Мой друг, Андрей Цедрик недоумевал, как так может быть, что плохо нарисованная, фальшивая сцена – принадлежит официальному искусству, и точно так же плохо нарисованная, тоже фальшивая сцена – принадлежит искусству неофициальному. Ведь и то, и другое нарисовано неискренне, без души – в чем же оппозиция? Тут было от чего растеряться. Умственные люди ему объясняли: в одном случае фальшь не осознает себя фальшью, а в другом осознает. Вот эта самая рефлексия и отличает официальное от неофициального. То есть, недоумевал мой друг, если человек подлец и не знает этого, он более подл, чем тот, кто является подлецом нарочно? Ах, нет, говорили ему, ты ничего не понял. И ему пересказывали новеллу Борхеса «Пьер Менар, автор Дон Кихота», и прочее в том же духе.

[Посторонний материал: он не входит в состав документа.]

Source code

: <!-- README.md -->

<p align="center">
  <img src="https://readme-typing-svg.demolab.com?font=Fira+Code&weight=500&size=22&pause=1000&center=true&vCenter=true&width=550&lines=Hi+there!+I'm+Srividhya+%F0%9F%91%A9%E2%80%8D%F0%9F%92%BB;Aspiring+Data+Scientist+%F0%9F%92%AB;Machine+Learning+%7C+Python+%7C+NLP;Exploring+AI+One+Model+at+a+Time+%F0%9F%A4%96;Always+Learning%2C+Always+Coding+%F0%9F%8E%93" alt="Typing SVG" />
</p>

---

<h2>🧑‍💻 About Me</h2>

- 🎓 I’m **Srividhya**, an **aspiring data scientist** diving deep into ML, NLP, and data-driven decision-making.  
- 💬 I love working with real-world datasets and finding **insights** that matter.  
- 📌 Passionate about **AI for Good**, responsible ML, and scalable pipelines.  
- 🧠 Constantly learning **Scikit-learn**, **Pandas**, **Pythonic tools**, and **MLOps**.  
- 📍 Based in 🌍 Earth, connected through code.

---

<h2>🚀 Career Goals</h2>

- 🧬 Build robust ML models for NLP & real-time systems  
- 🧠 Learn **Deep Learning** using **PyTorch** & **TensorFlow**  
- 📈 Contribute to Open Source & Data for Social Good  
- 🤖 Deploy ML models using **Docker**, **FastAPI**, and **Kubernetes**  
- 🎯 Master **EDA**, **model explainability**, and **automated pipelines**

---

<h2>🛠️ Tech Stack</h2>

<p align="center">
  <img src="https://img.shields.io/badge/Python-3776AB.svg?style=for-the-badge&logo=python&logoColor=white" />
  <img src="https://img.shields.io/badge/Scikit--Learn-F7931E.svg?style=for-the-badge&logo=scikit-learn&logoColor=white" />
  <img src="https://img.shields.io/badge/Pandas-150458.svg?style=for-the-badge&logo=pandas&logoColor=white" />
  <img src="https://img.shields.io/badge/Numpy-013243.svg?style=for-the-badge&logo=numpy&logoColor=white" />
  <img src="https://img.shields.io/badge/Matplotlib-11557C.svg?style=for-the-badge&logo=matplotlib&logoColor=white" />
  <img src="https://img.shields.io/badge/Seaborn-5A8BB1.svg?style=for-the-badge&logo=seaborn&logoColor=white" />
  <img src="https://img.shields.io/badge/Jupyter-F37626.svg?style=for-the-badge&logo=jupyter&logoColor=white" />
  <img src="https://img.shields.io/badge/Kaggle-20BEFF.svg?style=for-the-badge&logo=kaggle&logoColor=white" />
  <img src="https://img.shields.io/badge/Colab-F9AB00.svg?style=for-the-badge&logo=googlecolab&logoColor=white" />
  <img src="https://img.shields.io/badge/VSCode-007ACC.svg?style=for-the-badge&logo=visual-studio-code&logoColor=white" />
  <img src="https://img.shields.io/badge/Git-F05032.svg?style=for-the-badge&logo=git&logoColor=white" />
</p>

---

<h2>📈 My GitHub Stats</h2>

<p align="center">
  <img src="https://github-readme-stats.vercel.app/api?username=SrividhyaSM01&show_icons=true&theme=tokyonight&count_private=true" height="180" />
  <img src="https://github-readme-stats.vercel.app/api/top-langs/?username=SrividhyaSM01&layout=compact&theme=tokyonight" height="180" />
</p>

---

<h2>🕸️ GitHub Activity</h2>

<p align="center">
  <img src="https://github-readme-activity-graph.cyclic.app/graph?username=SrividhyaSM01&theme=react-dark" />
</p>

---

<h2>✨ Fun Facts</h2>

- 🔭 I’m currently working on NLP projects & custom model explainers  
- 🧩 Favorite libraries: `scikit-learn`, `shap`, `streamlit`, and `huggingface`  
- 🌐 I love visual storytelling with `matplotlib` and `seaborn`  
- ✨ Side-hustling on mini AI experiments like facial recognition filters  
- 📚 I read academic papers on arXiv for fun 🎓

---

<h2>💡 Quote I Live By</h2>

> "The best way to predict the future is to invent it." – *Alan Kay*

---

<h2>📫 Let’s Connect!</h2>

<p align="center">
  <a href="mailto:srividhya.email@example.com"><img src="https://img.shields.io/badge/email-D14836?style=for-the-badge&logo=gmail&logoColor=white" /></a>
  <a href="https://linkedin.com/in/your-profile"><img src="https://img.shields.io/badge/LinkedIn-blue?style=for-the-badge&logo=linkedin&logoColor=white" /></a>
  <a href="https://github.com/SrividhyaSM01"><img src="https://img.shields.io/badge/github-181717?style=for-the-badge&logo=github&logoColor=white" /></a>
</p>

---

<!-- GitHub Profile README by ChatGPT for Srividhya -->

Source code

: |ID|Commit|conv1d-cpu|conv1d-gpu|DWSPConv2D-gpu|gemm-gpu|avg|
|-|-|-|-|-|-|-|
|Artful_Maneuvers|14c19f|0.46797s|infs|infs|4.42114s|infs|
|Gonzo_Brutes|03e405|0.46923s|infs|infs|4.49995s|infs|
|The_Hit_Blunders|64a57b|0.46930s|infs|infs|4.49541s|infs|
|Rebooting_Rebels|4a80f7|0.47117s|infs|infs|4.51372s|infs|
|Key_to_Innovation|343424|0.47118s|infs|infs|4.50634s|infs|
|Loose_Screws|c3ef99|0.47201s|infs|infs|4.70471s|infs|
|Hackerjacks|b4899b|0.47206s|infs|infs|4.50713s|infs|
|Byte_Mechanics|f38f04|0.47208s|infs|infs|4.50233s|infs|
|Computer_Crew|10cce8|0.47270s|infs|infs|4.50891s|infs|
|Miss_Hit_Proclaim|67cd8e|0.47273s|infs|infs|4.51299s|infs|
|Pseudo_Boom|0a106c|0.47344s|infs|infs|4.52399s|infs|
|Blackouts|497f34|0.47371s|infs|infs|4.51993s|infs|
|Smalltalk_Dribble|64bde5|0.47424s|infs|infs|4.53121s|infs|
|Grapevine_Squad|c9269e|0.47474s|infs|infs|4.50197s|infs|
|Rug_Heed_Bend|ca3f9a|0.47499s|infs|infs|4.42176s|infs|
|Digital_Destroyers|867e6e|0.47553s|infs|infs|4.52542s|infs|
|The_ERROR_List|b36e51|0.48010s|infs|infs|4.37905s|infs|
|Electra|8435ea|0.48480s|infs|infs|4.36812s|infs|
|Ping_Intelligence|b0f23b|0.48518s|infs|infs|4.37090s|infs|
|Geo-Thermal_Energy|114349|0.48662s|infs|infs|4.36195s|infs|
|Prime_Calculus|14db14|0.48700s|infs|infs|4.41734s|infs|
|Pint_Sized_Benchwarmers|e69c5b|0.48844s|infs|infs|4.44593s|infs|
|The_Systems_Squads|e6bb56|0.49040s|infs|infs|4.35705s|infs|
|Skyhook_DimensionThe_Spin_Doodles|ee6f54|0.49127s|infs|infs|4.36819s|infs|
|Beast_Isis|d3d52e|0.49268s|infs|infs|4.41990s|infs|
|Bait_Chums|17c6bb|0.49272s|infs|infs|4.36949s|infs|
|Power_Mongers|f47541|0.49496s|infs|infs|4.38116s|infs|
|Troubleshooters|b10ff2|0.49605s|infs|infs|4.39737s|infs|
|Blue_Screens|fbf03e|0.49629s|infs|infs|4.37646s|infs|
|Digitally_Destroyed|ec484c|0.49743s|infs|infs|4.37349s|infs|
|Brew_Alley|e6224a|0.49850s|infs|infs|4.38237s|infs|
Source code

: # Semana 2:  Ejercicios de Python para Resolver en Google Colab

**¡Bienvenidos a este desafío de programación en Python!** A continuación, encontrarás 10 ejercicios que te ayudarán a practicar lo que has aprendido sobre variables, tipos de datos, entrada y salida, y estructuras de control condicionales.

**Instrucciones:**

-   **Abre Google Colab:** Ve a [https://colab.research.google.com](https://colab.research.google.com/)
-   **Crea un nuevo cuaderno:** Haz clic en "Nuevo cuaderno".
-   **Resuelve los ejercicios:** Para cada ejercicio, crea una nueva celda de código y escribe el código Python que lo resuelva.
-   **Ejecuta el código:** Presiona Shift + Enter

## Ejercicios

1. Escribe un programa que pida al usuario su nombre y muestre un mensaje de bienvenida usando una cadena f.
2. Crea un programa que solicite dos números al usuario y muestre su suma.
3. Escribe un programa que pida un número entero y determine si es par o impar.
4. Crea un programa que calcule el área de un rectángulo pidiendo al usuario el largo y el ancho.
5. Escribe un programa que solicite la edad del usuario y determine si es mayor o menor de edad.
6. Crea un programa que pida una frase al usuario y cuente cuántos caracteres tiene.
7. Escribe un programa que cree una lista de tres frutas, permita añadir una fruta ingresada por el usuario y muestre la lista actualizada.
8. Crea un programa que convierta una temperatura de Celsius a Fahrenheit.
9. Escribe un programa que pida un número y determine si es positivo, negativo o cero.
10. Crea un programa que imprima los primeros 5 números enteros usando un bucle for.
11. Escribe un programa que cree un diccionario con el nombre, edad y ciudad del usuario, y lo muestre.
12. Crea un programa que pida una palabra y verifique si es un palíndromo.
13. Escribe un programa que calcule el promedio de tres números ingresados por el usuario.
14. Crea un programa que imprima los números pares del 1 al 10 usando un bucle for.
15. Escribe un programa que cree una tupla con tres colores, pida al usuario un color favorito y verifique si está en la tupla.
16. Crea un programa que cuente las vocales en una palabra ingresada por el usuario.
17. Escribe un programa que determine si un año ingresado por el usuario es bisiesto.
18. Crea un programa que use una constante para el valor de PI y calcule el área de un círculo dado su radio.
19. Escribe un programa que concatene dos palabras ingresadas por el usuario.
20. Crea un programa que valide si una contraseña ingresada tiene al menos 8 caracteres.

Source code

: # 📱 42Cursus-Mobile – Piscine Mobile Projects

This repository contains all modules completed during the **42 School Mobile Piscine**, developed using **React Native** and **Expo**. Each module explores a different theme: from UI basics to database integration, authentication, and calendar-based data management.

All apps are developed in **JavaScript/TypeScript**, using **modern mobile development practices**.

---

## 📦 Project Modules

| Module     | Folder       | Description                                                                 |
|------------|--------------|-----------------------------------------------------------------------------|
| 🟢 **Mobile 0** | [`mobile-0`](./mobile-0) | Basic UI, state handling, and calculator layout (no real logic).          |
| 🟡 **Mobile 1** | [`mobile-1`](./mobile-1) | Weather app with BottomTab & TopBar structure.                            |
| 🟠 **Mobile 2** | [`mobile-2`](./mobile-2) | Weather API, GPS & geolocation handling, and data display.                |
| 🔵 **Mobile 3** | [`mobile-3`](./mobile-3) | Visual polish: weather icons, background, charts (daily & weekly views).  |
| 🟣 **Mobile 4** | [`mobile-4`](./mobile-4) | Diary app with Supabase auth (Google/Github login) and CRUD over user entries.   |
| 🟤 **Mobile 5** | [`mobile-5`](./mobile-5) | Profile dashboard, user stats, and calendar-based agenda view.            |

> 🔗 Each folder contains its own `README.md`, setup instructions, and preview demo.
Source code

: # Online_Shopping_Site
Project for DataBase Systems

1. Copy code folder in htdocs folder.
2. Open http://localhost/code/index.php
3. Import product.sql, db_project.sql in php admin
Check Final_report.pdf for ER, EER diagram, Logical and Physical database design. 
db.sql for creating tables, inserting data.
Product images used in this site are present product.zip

Постепенно получилось так, что понятие искренности (а соответственно, и особого художественного языка, который по определению явление первичное, то есть искреннее) было из искусства удалено вовсе. Официальному искусству данное свойство не присуще, но и оппозиция с ним распрощалась. Помимо прочего, это имело еще и моральные последствия: люди развивали в себе неискренность и одновременно представляли новаторское искусство, оттого профессия художника вовсе утратила социальное значение. Отныне художник мог быть только успешным функционером рынка – но никто не ждал, что появится художник, который ответит за время, напишет «Расстрел 3-го мая» как Гойя, или «Смерть комиссара» как Петров-Водкин.

Изобразительное искусство окончательно отказалось от социальной миссии, отдало ее раз и навсегда кино, журналам, литературе. Но разве от этого сороконожка актуального творчества сделалась менее притягательна? Напротив!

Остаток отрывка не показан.